#### TASK GOAL
Where a line below carries the word "share", include it in the count, then give the count alone.
-=-=-=-=-
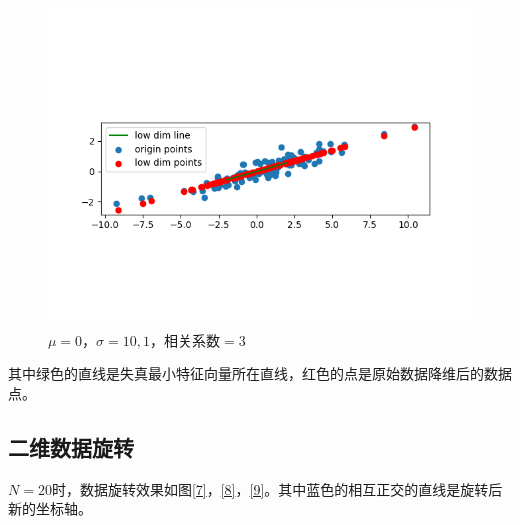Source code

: \begin{figure}[htbp]
\begin{minipage}[t]{0.3\linewidth}
        \includegraphics[width=\textwidth]{figures/Figure_3.png}
        \caption{$\mu=0$，$\sigma=10,1$，相关系数$=3$}
        \label{6}
    \end{minipage}
\end{figure}

其中绿色的直线是失真最小特征向量所在直线，红色的点是原始数据降维后的数据点。

\subsection{二维数据旋转}

$N=20$时，数据旋转效果如图\ref{7}，\ref{8}，\ref{9}。其中蓝色的相互正交的直线是旋转后新的坐标轴。

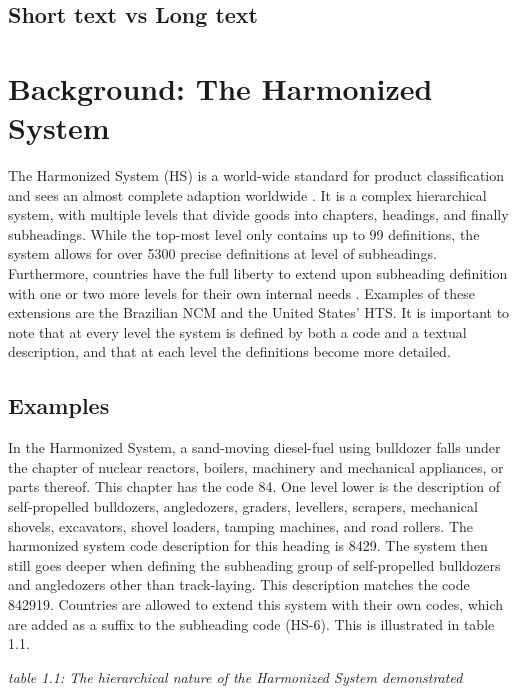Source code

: \subsection{Short text vs Long text}


\section{Background: The Harmonized System}
The Harmonized System (HS) is a world-wide standard for product classification and sees an almost complete adaption worldwide \cite{article}. It is a complex hierarchical system, with multiple levels that divide goods into chapters, headings, and finally subheadings. While the top-most level only contains up to 99 definitions, the system allows for over 5300 precise definitions at level of subheadings. Furthermore, countries have the full liberty to extend upon subheading definition with one or two more levels for their own internal needs \cite{article}. Examples of these extensions are the Brazilian NCM and the United States’ HTS. It is important to note that at every level the system is defined by both a code and a textual description, and that at each level the definitions become more detailed.

\subsection{Examples}
In the Harmonized System, a sand-moving diesel-fuel using bulldozer falls under the chapter of nuclear reactors, boilers, machinery and mechanical appliances, or parts thereof. This chapter has the code 84. One level lower is the description of self-propelled bulldozers, angledozers, graders, levellers, scrapers, mechanical shovels, excavators, shovel loaders, tamping machines, and road rollers. The harmonized system code description for this heading is 8429. The system then still goes deeper when defining the subheading group of self-propelled bulldozers and angledozers other than track-laying. This description matches the code 842919. Countries are allowed to extend this system with their own codes, which are added as a suffix to the subheading code (HS-6). This is illustrated in table 1.1.

\begin{center}
    
\end{center}
{\textit{table 1.1: The hierarchical nature of the Harmonized System demonstrated}} \\

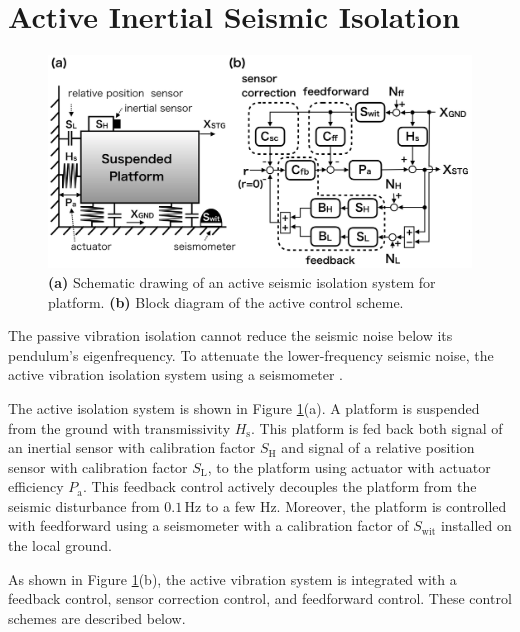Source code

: \section{Active Inertial Seismic Isolation}\label{sec:52}
\begin{figure}[h]
 \begin{center}
    \includegraphics[width=13.5cm]{./img_chap5/img503.png}
    \caption{{\bf(a)} Schematic drawing of an active seismic isolation system for platform. {\bf(b)} Block diagram of the active control scheme.} \label{img:img503}
  \end{center}
\end{figure}
The passive vibration isolation cannot reduce the seismic noise below its pendulum's eigenfrequency. To attenuate the lower-frequency seismic noise, the active vibration isolation system using a seismometer \cite{matichard2015seismic}.

The active isolation system is shown in Figure \ref{img:img503}(a). A platform is suspended from the ground with transmissivity $H_{\mathrm{s}}$. This platform is fed back both signal of an inertial sensor with calibration factor $S_{\mathrm{H}}$ and signal of a relative position sensor with calibration factor $S_{\mathrm{L}}$, to the platform using actuator with actuator efficiency $P_{\mathrm{a}}$. This feedback control actively decouples the platform from the seismic disturbance from $0.1\,\mathrm{Hz}$ to a few Hz. Moreover, the platform is controlled with feedforward using a seismometer with a calibration factor of $S_{\mathrm{wit}}$ installed on the local ground. 

As shown in Figure \ref{img:img503}(b), the active vibration system is integrated with a feedback control, sensor correction control, and feedforward control. These control schemes are described below.

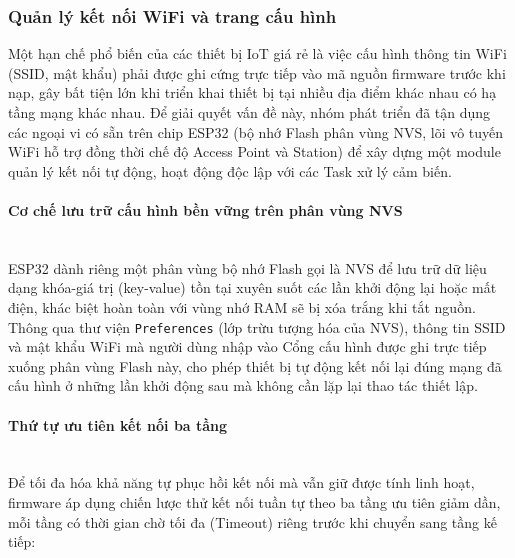 \documentclass[12pt,a4paper]{article}
\begin{document}
\subsubsection{Quản lý kết nối WiFi và trang cấu hình}

Một hạn chế phổ biến của các thiết bị IoT giá rẻ là việc cấu hình thông tin WiFi (SSID, mật khẩu) phải được ghi cứng trực tiếp vào mã nguồn firmware trước khi nạp, gây bất tiện lớn khi triển khai thiết bị tại nhiều địa điểm khác nhau có hạ tầng mạng khác nhau. Để giải quyết vấn đề này, nhóm phát triển đã tận dụng các ngoại vi có sẵn trên chip ESP32 (bộ nhớ Flash phân vùng NVS, lõi vô tuyến WiFi hỗ trợ đồng thời chế độ Access Point và Station) để xây dựng một module quản lý kết nối tự động, hoạt động độc lập với các Task xử lý cảm biến.

\paragraph{Cơ chế lưu trữ cấu hình bền vững trên phân vùng NVS}\mbox{}\\
ESP32 dành riêng một phân vùng bộ nhớ Flash gọi là NVS để lưu trữ dữ liệu dạng khóa-giá trị (key-value) tồn tại xuyên suốt các lần khởi động lại hoặc mất điện, khác biệt hoàn toàn với vùng nhớ RAM sẽ bị xóa trắng khi tắt nguồn. Thông qua thư viện \texttt{Preferences} (lớp trừu tượng hóa của NVS), thông tin SSID và mật khẩu WiFi mà người dùng nhập vào Cổng cấu hình được ghi trực tiếp xuống phân vùng Flash này, cho phép thiết bị tự động kết nối lại đúng mạng đã cấu hình ở những lần khởi động sau mà không cần lặp lại thao tác thiết lập.

\paragraph{Thứ tự ưu tiên kết nối ba tầng}\mbox{}\\
Để tối đa hóa khả năng tự phục hồi kết nối mà vẫn giữ được tính linh hoạt, firmware áp dụng chiến lược thử kết nối tuần tự theo ba tầng ưu tiên giảm dần, mỗi tầng có thời gian chờ tối đa (Timeout) riêng trước khi chuyển sang tầng kế tiếp:
\end{document}
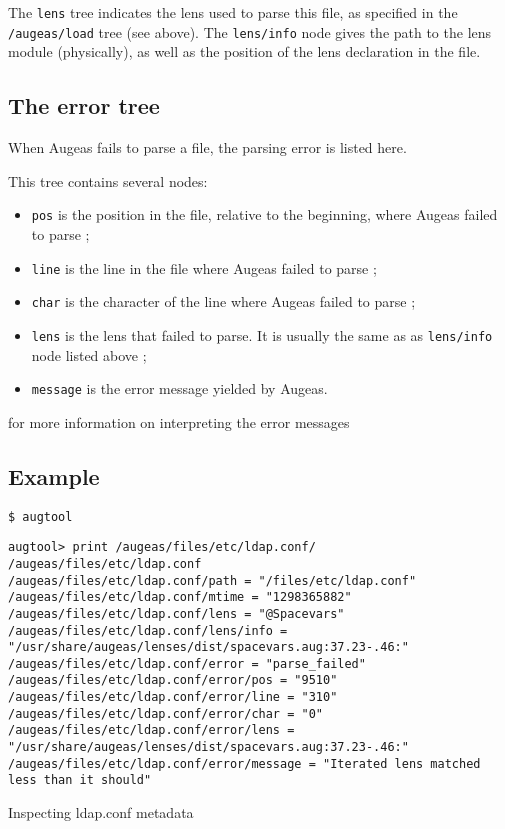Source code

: The \verb!lens! tree indicates the lens used to parse this file, as specified in the \verb!/augeas/load! tree (see above). The \verb!lens/info! node gives the path to the lens module (physically), as well as the position of the lens declaration in the file.

\subsection{The error tree}

When Augeas fails to parse a file, the parsing error is listed here.

This tree contains several nodes:

\begin{itemize}
\item
  \verb!pos! is the position in the file, relative to the beginning, where Augeas failed to parse ;
\item
  \verb!line! is the line in the file where Augeas failed to parse ;
\item
  \verb!char! is the character of the line where Augeas failed to parse ;
\item
  \verb!lens! is the lens that failed to parse. It is usually the same as as \verb!lens/info! node listed above ;
\item
  \verb!message! is the error message yielded by Augeas.
\end{itemize}

 for more information on interpreting the error messages


\subsection{Example}

\begin{listing}
  \begin{verbatim}
$ augtool 
  \end{verbatim}
  \begin{verbatim}
augtool> print /augeas/files/etc/ldap.conf/
/augeas/files/etc/ldap.conf
/augeas/files/etc/ldap.conf/path = "/files/etc/ldap.conf"
/augeas/files/etc/ldap.conf/mtime = "1298365882"
/augeas/files/etc/ldap.conf/lens = "@Spacevars"
/augeas/files/etc/ldap.conf/lens/info = "/usr/share/augeas/lenses/dist/spacevars.aug:37.23-.46:"
/augeas/files/etc/ldap.conf/error = "parse_failed"
/augeas/files/etc/ldap.conf/error/pos = "9510"
/augeas/files/etc/ldap.conf/error/line = "310"
/augeas/files/etc/ldap.conf/error/char = "0"
/augeas/files/etc/ldap.conf/error/lens = "/usr/share/augeas/lenses/dist/spacevars.aug:37.23-.46:"
/augeas/files/etc/ldap.conf/error/message = "Iterated lens matched less than it should"
  \end{verbatim}
  \caption{Inspecting ldap.conf metadata}
  \label{lst:metadata_ldap_conf}
\end{listing}

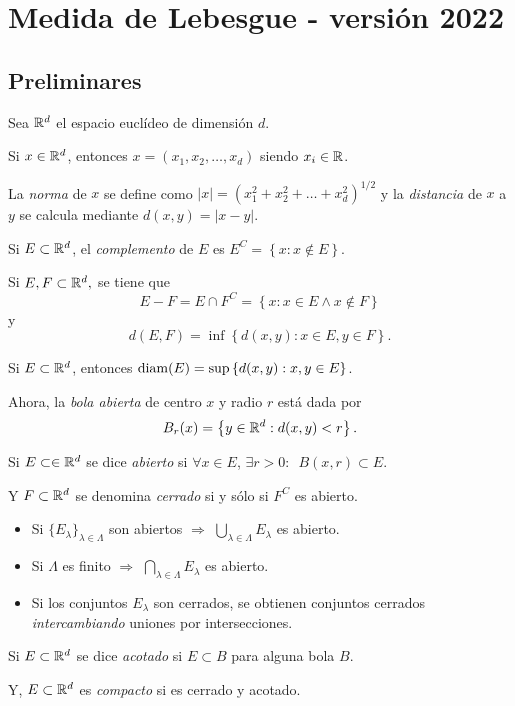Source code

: \chapter{Medida de Lebesgue -  versi\'on 2022}

\section{Preliminares}
Sea $\mathbb{R}^d$ el espacio eucl\'ideo de dimensi\'on $d$. 

Si $x \in \mathbb{R}^d$, entonces $x=(x_1,x_2,\ldots,x_d)$ siendo $x_i\in \mathbb{R}$.

La \emph{norma} de $x$ se define como $|x|=\left(x_1^2+x_2^2+\ldots+x_d^2\right)^{1/2}$ y la \emph{distancia} de $x$ a $y$
se calcula mediante $d(x,y)=|x-y|$.

Si $E\subset \mathbb{R}^d$, el \emph{complemento} de $E$ es 
$E^C=\left\{ x:x\notin E\right\}$.

Si $E,F\subset \mathbb{R}^d,$ se tiene que 
$$E-F=E\cap F^C=\left\{x: x\in E \wedge x \notin F\right\}$$ y 
$$d(E,F)=\inf \left\{d(x,y):x\in E, y \in F \right\}.$$

Si $E \subset \mathbb{R}^d$, entonces $\operatorname{diam}(E)=\sup\left\{ d(x,y): x,y \in E \right\}$.

Ahora, la \emph{bola abierta} de centro $x$ y radio $r$ est\'a dada por \[B_r(x)=\left\{y \in \mathbb{R}^d: d(x,y)<r  \right\}.\]

Si $E \subset \in \mathbb{R}^d$ se dice \emph{abierto} si $\forall x \in E$, $\exists r>0:$\, $B(x,r)\subset E$. 

Y $F \subset \mathbb{R}^d$ se denomina \emph{cerrado} si y s\'olo si $F^C$ es abierto.

\begin{itemize}
    \item Si $\{E_{\lambda}\}_{\lambda \in \Lambda}$ son abiertos $\Rightarrow$ $ \bigcup\limits_{\lambda \in \Lambda} E_{\lambda}$ 
    es abierto. 
    \item Si $\Lambda$ es finito $\Rightarrow$ $ \bigcap\limits_{\lambda \in \Lambda} E_{\lambda}$ es abierto.
    \item Si los conjuntos $E_{\lambda}$ son cerrados, se obtienen conjuntos cerrados \emph{intercambiando} uniones por intersecciones.
\end{itemize}

Si $E \subset \mathbb{R}^d$ se dice \emph{acotado} si $E\subset B$ para alguna bola $B$.

Y, $E \subset \mathbb{R}^d $ es \emph{compacto} si es cerrado y acotado.


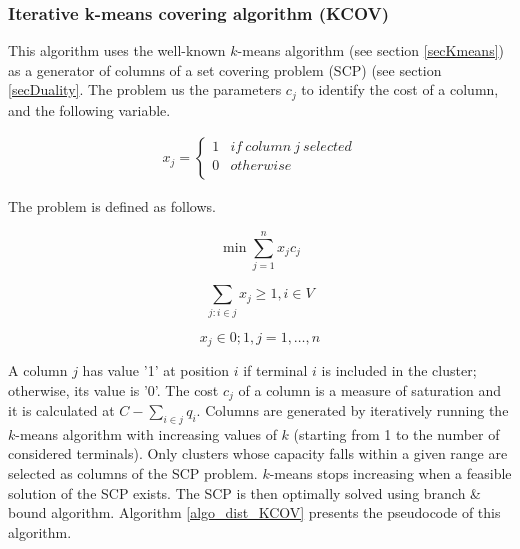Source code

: \subsubsection{Iterative k-means covering algorithm (KCOV)} \label{secKCOV}
This algorithm uses the well-known $k$-means algorithm (see section \ref{secKmeans}) as a generator of columns of a set covering problem (SCP) (see section \ref{secDuality}. The problem us the parameters $c_j$ to identify the cost of a column, and the following variable.

\begin{equation}
   \begin{split}
   x_{j}=\left\{
                \begin{array}{ll}
                  1 & if\ column\ j\ selected \\
                  0 & otherwise\\
                \end{array}
              \right.
   \end{split}
\end{equation}

The problem is defined as follows.

\begin{equation}
    \min{\sum_{j=1}^{n}{x_jc_j}}
\end{equation}

\begin{equation}
    \sum_{j:i\in j}{x_j\geq1} , i\in V
\end{equation}

\begin{equation}
    x_j\in{0;1} , j=1,\ldots,n
\end{equation}

A column $j$ has value '1' at position $i$ if terminal $i$ is included in the cluster; otherwise, its value is '0'. The cost $c_j$ of a column is a measure of saturation and it is calculated at $C-\sum_{i\in j} q_i$. Columns are generated by iteratively running the $k$-means algorithm with increasing values of $k$ (starting from 1 to the number of considered terminals). Only clusters whose capacity falls within a given range are selected as columns of the SCP problem. $k$-means stops increasing when a feasible solution of the SCP exists. The SCP is then optimally solved using branch \& bound algorithm. Algorithm \ref{algo_dist_KCOV} presents the pseudocode of this algorithm.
-=-=-=-=-
#### OUTPUT OF THE EXERCISE
2